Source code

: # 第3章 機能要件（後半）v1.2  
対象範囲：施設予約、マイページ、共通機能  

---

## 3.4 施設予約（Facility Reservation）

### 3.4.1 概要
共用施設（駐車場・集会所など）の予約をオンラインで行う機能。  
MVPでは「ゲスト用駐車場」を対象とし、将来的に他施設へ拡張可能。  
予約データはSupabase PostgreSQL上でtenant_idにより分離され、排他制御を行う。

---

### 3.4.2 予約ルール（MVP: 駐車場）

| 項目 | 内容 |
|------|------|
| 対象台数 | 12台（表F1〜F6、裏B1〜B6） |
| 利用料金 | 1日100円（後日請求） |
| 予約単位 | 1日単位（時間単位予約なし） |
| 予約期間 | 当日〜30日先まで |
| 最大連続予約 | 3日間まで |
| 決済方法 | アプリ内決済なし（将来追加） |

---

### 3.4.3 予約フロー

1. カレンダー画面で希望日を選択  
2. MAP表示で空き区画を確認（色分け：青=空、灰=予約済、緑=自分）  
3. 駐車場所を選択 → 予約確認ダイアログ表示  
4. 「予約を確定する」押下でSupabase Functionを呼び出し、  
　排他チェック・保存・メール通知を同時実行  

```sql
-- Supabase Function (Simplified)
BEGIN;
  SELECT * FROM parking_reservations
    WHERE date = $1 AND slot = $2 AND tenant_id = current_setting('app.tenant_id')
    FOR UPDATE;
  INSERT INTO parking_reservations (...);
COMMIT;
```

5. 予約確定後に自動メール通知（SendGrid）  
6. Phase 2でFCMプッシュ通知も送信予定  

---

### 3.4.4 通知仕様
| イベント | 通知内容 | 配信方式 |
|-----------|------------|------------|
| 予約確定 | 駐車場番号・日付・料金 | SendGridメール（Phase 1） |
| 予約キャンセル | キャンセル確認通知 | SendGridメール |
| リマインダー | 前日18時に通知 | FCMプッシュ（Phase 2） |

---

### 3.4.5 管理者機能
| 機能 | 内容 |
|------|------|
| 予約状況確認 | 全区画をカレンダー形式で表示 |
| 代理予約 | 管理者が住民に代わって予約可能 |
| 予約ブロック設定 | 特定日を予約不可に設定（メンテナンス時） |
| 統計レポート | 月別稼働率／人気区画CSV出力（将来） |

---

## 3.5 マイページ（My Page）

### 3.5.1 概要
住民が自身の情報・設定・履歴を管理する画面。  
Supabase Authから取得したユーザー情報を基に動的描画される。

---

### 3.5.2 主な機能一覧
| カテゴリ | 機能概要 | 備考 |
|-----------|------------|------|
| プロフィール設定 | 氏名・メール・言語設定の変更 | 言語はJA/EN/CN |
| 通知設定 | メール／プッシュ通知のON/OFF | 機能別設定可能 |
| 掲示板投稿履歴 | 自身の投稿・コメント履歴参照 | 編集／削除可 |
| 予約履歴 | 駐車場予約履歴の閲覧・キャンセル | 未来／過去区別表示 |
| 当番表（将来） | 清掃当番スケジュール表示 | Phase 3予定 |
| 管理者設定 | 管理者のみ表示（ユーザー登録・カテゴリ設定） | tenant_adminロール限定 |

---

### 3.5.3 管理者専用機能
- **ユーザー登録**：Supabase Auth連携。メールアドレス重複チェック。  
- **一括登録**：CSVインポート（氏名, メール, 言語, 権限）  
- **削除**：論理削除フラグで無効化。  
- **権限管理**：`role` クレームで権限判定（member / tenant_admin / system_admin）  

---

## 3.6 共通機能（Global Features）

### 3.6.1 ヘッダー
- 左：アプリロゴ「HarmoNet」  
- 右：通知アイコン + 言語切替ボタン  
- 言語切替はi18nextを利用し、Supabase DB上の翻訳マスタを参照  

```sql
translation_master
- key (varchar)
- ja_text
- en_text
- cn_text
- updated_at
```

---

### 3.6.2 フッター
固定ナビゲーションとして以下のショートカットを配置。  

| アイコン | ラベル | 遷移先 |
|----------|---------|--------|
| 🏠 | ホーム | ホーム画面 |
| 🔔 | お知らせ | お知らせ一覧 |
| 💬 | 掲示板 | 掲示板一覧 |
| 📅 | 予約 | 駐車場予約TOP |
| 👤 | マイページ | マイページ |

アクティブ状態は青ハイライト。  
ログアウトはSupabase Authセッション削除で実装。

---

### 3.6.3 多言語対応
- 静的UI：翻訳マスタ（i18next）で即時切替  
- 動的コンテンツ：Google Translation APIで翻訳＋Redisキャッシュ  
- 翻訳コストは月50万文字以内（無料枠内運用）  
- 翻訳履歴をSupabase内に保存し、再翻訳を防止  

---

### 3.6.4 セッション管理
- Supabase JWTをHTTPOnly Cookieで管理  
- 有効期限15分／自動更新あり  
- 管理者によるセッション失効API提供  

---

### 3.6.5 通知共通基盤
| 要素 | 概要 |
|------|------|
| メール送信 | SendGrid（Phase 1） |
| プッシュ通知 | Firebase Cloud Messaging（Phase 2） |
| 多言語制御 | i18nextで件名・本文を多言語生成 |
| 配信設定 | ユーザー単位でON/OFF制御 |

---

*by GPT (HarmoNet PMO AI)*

● **PROBLEM DETAILS**:
In the listing above, find the line with "6. Phase 2でFCMプッシュ通知も送信予定" and the line with "## 3.5 マイページ（My Page）"; output exactly those lines and all lines between them.

● **ANSWER SECTION**:
6. Phase 2でFCMプッシュ通知も送信予定  

---

### 3.4.4 通知仕様
| イベント | 通知内容 | 配信方式 |
|-----------|------------|------------|
| 予約確定 | 駐車場番号・日付・料金 | SendGridメール（Phase 1） |
| 予約キャンセル | キャンセル確認通知 | SendGridメール |
| リマインダー | 前日18時に通知 | FCMプッシュ（Phase 2） |

---

### 3.4.5 管理者機能
| 機能 | 内容 |
|------|------|
| 予約状況確認 | 全区画をカレンダー形式で表示 |
| 代理予約 | 管理者が住民に代わって予約可能 |
| 予約ブロック設定 | 特定日を予約不可に設定（メンテナンス時） |
| 統計レポート | 月別稼働率／人気区画CSV出力（将来） |

---

## 3.5 マイページ（My Page）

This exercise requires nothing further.